> **Description of the task**
Check the entries below and say how many lines include the word "theta". No other text is wanted.

> **Input data**

..........

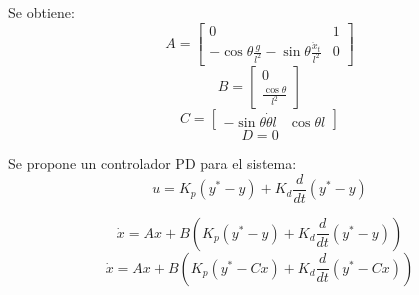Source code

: \documentclass{article}
\begin{document}
                Se obtiene:
                \begin{equation}
                    A = \begin{bmatrix}
                        0 & 1 \\
                        -\cos{\theta}\frac{g}{l^2}-\sin{\theta}\frac{\ddot{x}_t}{l^2} & 0
                    \end{bmatrix}
                \end{equation}
                \begin{equation}
                    B = \begin{bmatrix}
                        0 \\
                        \frac{\cos{\theta}}{l^2}
                    \end{bmatrix}
                \end{equation}
                \begin{equation}
                    C = \begin{bmatrix}
                        -\sin{\theta}\dot{\theta}l & \cos{\theta}l
                    \end{bmatrix}
                \end{equation}
                \begin{equation}
                    D = 0
                \end{equation}

                Se propone un controlador PD para el sistema:
                \begin{equation}
                    u =  K_p (y^*-y) + K_d \frac{d}{dt}(y^*-y)
                \end{equation}

                \begin{equation}
                    \dot{x} = A x + B ( K_p (y^*-y) + K_d \frac{d}{dt}(y^*-y))
                \end{equation}
                \begin{equation}
                    \dot{x} = A x + B ( K_p (y^*-C x) + K_d \frac{d}{dt}(y^*-C x))
                \end{equation}
\end{document}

..........

> **Response below**
3